IRC channel logs

<old>rlb: `make -j' yes

<old>oh no srfi-64 is more broken think I though

<old>skipped test used to count for the overall test ran

<old>now it does not ..

<old>so this used to be okay: (test-begin "foo" 1) (test-skip "bar") (test-assert "bar" #t) (test-end "foo")

<old>but not anymore ..

<rlb>old: I wondered if a trivial "guile-tools.1: guild.1" in doc/Makefile.am might fix the problem, but I haven't been able to test/reproduce that yet --- and I might still just change guile-tools.1 from the git symlink to instead be generated by a "$(LN) ..." rule.

<sneek>mwette: Greetings :)

<mwette>sneek: botsnack

<sneek>:)

<mwette>rlb, old: Could the issue be the link guile-tools.1 is in the src tree but not build tree?

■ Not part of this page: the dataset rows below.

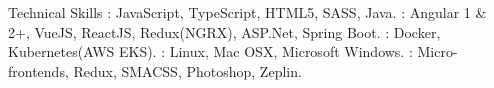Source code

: \documentclass{resume}
\author{Rahmathullah M}
\begin{document}
\maketitle



\begin{category}{Technical Skills}
  : JavaScript, TypeScript, HTML5, SASS, Java.
  : Angular 1 \& 2+, VueJS, ReactJS, Redux(NGRX), ASP.Net, Spring Boot.
  : Docker, Kubernetes(AWS EKS).
  : Linux, Mac OSX, Microsoft Windows.
  : Micro-frontends, Redux, SMACSS, Photoshop, Zeplin.
\end{category} 

\end{document}
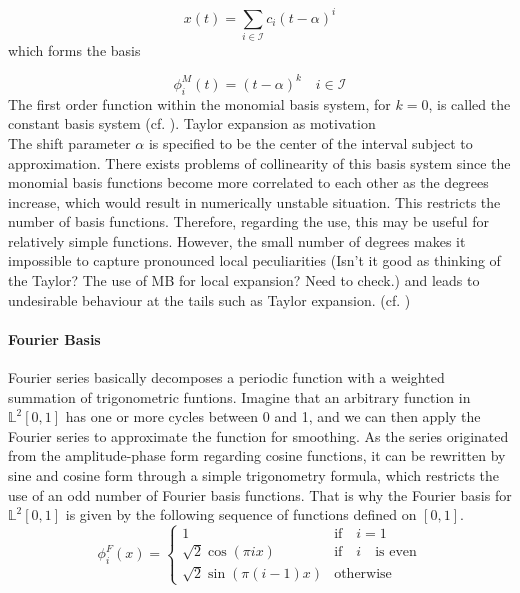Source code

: \documentclass[11pt,twoside,a4paper]{article}
\begin{document}
	\begin{equation}
		x(t) = \sum_{i \in \mathcal{I}} c_i(t - \alpha)^{i}
	\end{equation}
	 which forms the basis 
	
	\begin{equation}
		\phi_{i}^{M}(t) = (t-\alpha)^k \quad i \in \mathcal{I}
	\end{equation}
	The first order function within the monomial basis system, for $k=0$, is called the constant basis system (cf. \cite{horvath_inference_2012}). {\color{blue} Taylor expansion as motivation}\\ 
	The shift parameter $\alpha$ is specified to be the center of the interval subject to approximation.
	 There exists problems of collinearity of this basis system since the monomial basis functions become more correlated to each other as the degrees increase, which would result in numerically unstable situation. This restricts the number of basis functions. Therefore, regarding the use, this may be useful for relatively simple functions. However, the small number of degrees makes it impossible to capture pronounced local peculiarities {\color{orange} (Isn't it good as thinking of the Taylor? The use of MB for local expansion? Need to check.)} and leads to undesirable behaviour at the tails such as Taylor expansion. (cf. \cite{ramsay_functional_2005})


	
	\paragraph{Fourier Basis}
	Fourier series basically decomposes a periodic function with a weighted summation of trigonometric funtions. Imagine that an arbitrary function in $\mathbb{L}^2[0,1]$ has one or more cycles between 0 and 1, and we can then apply the Fourier series to approximate the function for smoothing. As the series originated from the amplitude-phase form regarding cosine functions, it can be rewritten by sine and cosine form through a simple trigonometry formula, which restricts the use of an odd number of Fourier basis functions. That is why the Fourier basis for $\mathbb{L}^2[0,1]$ is given by the following sequence of functions defined on $[0,1]$.
	\begin{equation}
		\phi_{i}^{F}(x) = 
		\begin{cases}
			1 & \text{if} \quad i = 1\\
			\sqrt{2} \cos(\pi i x) & \text{if} \quad i \quad \text{is even} \\
			\sqrt{2} \sin(\pi (i-1)x) & \text{otherwise}
		\end{cases}
	\end{equation}
	
\end{document}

<old>the symlink is indeed only in the build tree

<old>instead of adding guile-tools.1 in source, it could be generated in build and it would work fine I guess

<old>this ought to work: https://paste.sr.ht/~old/c2904ff072e521463509e1b27cc382572d1dd8af

<old>rlb: you can use this directly if you want to make the fix instead of going through the PR

<graywolf>Hi :) What is the story with bugs and patches in debbugs? I know Guile moved to Codeberg, but dunno whether there was bankrupcy declared on debbugs or whether I should keep the patches / bug reports open.

<ArneBab>I hope that we’ll keep the debbugs bugs and patches. And resolve them step by step (or retire them when they are fixed).

<sneek>mwette: wb

<mwette>sneek: botsnack

<sneek>:)

<rlb>old: right, that's what I meant earlier wrt "$(LN) ...".

<rlb>mwette: agreed, but then I wondered why it was happening here in a normal source tree (well happened, but now I can't reproduce it).

<rlb>In any case, I'll probably just switch to the explicit rule and forget about it :)

<rlb>old: I remembered one notable, related concern with respect to noncharacters. I *think* that in order to be acceptable, there would need to be some way to always get the encoding used to decode a given string. Not a problem if it's determined at startup and can never change, but otherwise, you need to know that in order to correctly/safely return the string to the original bytes.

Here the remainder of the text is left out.